To make the bottom of my bag I found the sides and pinched about an inch on either side and sewed it together to give the bag a bit of a flat bottom. Doing this first made it easier to center my handles later. I knitted up in the round until past the pattern and then found the center of my bag above my ninja eyes.

I estimated about 15 stitches to make a good handle and on my next pass I bound-off those stitches on the front and the back. On my next pass I cast on those stitches and then went on knitting on the other side of the new "hole" I had just made. I bound off after about another 8 rows and had just 2 feet of red yarn left. Talk about a stash buster.
It's about 18 hours until school starts so I just made my deadline but I guarantee my kid will be the only kid in school with a Ninjago lunch bag. Well unless their parents were willing to pay the $30 to order one from EBay. Me - I prefer the free yarn in my stash and a good challenge. I'm still putting off that black angry bird he has ordered though.
To get a chart of these eyes you can click on the link below and finish your purchase at my Ravelry store.


Monday, July 30, 2012

Continental Success and Silence

My biggest accomplishment in my knitting means absolutely nothing to any of my family or friends. None of them knit. Well my Mom knits and purls enough to make a sweater and my friend, Amanda, is the master of the single crochet. But no one I know is as obsessed as I am. The other day I called my Mom just to share my big news. And nothing. She didn't know what the Continental Method was. She had no idea of the new blazing speeds my needles could now travel at. I tried to explain over the phone:

"Well instead of holding the yarn in your right hand and then wrapping it around the needle, you hold it in your left and kinda hook it with the needle and pull it through."

I had seen it done by a lady on TV one day and was amazed by how fast she could knit. I had tried it a few times in the past but it felt like I was knitting left handed. Awkward and not relaxing at all. But I vowed to learn. I was working on a scarf with lots of ribbing and I absoultely hated ribbing. Loathed it in fact. I don't remember why but I swore I was going to knit the whole rest of the scarf using only the Continental Method and that's exactly what I did.

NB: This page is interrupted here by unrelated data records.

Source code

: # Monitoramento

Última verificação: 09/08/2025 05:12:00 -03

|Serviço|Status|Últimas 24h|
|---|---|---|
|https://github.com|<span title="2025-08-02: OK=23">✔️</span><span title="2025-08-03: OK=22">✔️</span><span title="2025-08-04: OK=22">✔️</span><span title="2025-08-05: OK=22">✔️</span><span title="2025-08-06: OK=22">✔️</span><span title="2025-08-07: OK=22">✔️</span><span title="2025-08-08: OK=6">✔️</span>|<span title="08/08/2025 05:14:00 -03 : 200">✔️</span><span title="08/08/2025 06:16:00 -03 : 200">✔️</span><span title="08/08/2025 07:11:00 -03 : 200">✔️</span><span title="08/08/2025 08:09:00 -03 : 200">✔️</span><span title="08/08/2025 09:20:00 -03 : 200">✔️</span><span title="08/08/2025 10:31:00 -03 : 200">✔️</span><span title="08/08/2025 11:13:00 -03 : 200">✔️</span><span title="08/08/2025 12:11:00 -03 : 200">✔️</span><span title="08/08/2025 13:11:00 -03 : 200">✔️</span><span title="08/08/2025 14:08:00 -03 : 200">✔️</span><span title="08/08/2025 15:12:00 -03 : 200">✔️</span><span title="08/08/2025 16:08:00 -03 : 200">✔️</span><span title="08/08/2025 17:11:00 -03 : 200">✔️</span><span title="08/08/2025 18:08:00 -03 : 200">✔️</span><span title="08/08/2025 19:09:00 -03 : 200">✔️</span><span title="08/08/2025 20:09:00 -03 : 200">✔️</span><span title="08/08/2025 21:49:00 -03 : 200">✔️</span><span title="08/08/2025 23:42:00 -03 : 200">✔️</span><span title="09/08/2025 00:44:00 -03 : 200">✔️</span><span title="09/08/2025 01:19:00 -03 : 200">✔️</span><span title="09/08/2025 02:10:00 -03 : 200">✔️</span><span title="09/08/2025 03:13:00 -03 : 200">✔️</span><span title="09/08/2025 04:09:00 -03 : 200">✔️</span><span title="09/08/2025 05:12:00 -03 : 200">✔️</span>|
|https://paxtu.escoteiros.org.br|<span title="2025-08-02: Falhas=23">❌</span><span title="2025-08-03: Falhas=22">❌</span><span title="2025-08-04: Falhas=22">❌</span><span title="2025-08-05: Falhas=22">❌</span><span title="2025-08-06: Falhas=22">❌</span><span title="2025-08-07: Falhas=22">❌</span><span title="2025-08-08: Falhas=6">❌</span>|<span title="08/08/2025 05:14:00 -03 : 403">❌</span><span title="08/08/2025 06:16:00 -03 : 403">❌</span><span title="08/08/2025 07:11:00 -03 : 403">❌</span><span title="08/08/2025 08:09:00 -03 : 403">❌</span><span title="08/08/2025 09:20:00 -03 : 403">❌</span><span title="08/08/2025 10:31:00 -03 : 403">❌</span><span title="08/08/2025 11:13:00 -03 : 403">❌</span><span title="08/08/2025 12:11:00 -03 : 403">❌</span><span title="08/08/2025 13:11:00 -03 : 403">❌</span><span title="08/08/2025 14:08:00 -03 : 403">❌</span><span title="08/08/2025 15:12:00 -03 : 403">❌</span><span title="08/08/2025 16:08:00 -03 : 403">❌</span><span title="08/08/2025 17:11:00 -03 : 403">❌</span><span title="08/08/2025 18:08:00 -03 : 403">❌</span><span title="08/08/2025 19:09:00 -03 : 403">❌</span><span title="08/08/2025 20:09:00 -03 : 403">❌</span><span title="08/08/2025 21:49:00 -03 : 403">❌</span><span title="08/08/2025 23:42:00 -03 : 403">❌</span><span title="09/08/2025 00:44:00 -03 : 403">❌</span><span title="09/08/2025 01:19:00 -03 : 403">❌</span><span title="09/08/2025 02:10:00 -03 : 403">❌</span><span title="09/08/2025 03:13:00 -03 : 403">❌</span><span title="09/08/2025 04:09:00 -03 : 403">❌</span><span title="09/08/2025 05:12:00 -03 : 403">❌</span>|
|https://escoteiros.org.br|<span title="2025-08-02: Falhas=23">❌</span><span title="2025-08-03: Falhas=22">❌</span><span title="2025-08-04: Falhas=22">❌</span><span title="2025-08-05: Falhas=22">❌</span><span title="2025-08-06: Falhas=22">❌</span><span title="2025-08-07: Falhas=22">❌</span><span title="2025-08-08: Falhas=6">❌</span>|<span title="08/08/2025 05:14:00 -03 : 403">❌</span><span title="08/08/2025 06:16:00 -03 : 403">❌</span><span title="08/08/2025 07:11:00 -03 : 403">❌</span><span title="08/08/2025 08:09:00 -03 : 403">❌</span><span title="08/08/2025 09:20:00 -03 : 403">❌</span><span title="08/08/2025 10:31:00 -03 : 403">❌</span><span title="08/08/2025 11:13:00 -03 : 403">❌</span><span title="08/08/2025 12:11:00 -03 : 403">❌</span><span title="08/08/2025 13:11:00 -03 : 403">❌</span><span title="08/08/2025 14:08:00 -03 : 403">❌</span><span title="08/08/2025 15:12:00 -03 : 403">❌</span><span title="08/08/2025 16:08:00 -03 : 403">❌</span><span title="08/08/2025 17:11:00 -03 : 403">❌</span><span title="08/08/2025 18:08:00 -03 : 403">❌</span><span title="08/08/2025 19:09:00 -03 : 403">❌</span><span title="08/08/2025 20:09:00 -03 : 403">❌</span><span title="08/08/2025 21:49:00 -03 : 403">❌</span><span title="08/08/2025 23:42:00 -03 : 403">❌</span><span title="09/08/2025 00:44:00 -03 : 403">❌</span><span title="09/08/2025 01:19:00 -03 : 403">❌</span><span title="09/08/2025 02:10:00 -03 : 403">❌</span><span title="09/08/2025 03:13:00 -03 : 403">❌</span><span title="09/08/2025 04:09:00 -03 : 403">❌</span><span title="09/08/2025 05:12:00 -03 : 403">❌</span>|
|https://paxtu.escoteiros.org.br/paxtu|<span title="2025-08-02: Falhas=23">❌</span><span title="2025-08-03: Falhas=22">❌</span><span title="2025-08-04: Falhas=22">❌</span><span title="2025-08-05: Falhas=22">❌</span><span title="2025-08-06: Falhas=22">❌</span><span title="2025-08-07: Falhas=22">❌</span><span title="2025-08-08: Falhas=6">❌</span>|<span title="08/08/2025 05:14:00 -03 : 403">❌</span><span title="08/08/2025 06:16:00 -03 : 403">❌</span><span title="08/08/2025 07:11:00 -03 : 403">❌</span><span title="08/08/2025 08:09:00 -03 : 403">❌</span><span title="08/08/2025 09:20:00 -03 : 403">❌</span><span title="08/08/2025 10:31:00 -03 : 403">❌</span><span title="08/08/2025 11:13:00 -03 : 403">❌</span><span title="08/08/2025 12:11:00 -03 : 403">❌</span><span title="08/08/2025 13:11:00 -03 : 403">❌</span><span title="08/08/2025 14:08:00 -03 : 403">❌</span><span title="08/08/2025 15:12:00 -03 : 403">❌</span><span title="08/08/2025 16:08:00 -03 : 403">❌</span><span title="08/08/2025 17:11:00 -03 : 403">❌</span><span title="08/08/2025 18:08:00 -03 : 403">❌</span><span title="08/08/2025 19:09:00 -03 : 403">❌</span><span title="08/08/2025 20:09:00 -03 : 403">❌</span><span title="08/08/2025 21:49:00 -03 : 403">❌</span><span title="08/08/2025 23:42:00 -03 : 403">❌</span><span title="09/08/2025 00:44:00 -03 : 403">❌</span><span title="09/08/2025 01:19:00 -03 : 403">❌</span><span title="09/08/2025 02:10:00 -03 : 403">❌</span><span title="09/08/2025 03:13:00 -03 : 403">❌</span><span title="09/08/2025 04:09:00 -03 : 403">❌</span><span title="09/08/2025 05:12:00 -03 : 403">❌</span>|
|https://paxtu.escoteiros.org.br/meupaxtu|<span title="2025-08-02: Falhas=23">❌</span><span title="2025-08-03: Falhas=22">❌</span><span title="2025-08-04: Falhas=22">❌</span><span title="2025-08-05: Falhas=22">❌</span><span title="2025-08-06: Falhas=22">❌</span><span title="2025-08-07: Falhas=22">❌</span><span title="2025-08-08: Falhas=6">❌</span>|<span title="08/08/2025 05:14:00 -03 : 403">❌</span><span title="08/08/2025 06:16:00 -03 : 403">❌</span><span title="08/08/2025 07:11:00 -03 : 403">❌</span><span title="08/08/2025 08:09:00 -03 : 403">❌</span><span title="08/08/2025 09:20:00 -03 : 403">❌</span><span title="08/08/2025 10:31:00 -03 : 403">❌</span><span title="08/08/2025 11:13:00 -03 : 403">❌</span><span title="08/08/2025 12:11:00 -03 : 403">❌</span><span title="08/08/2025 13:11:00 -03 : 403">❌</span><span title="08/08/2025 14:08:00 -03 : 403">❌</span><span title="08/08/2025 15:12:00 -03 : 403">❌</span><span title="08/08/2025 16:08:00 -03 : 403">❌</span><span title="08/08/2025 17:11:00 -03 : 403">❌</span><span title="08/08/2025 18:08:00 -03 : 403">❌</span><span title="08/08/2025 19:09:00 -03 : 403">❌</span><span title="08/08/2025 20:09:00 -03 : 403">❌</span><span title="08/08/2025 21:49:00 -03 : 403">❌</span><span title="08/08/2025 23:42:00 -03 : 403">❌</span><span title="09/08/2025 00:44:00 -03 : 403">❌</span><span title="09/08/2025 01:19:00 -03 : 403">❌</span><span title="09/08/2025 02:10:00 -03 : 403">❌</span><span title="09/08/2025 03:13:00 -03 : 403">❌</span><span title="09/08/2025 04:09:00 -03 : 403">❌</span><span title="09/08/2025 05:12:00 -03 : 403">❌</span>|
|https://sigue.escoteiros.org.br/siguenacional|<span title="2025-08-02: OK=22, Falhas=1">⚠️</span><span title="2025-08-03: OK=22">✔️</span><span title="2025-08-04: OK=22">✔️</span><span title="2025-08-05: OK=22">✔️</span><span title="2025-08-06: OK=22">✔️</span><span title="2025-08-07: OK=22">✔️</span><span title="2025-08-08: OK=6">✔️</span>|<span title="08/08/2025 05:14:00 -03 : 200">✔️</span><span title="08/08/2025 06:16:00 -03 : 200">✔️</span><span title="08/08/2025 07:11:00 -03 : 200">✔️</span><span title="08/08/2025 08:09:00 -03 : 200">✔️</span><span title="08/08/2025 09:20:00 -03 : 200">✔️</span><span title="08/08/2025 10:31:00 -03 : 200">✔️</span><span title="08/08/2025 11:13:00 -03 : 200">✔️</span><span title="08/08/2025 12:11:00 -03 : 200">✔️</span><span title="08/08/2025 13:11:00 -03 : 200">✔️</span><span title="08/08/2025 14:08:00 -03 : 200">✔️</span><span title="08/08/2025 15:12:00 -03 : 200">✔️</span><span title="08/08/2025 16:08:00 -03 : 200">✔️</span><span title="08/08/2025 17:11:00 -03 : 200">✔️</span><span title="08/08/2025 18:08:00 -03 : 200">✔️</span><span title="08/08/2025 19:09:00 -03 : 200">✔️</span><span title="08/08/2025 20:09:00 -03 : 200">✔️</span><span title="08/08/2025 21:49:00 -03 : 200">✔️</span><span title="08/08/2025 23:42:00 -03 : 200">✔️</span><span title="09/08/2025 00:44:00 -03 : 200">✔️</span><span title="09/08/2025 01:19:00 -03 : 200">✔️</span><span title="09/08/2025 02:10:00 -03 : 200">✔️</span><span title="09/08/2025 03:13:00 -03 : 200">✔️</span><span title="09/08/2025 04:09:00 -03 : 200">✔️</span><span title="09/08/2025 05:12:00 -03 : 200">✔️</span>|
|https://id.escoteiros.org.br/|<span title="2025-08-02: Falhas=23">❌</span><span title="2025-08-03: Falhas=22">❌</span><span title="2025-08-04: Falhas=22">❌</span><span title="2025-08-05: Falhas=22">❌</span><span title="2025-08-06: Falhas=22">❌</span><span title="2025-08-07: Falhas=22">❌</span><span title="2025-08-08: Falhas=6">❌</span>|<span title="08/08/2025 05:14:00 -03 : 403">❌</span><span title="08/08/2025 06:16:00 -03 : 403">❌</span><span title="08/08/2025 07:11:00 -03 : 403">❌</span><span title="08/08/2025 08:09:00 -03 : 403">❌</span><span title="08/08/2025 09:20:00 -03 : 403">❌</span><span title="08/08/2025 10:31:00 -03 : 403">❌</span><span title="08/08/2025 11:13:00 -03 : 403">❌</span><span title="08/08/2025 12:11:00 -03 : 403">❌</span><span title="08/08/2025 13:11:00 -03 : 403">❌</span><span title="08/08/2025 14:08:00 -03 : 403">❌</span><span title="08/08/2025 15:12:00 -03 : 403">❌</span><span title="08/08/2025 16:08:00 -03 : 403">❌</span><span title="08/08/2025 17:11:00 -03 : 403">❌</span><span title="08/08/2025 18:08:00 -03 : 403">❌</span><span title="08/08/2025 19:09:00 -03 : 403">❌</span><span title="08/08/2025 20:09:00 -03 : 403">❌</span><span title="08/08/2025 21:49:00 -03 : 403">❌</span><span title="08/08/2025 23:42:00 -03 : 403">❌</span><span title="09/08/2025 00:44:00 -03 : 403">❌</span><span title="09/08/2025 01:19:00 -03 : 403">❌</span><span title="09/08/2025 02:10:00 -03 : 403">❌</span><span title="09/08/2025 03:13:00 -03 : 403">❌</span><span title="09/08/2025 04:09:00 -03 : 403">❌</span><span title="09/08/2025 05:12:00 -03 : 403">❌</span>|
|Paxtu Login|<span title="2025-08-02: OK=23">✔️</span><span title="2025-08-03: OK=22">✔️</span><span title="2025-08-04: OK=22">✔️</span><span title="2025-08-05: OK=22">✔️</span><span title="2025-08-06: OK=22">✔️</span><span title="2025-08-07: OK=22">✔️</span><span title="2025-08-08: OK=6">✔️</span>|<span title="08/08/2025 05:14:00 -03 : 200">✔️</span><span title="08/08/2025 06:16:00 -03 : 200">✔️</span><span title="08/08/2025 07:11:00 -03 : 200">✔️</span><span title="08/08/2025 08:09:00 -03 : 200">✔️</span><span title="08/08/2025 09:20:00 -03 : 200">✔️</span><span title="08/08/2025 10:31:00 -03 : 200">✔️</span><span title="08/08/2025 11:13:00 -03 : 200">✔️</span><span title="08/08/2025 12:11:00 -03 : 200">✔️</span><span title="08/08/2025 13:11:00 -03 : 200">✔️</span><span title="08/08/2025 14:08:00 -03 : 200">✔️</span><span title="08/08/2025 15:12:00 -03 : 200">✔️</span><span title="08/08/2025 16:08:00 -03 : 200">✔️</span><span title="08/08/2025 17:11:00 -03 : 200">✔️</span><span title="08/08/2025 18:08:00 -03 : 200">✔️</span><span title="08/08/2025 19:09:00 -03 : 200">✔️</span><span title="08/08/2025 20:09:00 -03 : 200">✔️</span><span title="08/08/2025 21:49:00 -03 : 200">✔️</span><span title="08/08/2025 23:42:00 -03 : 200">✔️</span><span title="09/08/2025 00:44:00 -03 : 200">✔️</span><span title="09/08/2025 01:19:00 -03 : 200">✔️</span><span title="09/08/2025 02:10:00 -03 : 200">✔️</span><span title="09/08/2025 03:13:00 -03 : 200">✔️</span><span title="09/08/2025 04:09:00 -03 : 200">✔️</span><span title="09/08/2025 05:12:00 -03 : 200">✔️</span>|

At first it felt odd and frustrating. It reminded me of keyboarding class when you were forced to learn the proper way to type. But like taking a keyboarding class, after months of painfull  aaaa-ssss-dddd-ffff excercises, you finally feel liberated and free to type without hovering over the keyboard doing the two-fingered-peck.

Now I knit ribbing as fast as I would knit or purl a whole row. I don't drop my needle pulling my yarn to the front or the back anymore because I don't have to let go of either needle. Life is grand. I'm estatic. I want to scream my excitement from the rooftops but all I get is silence from my Mom.
So I'll share my big news with you and hope that it is met with more than silence.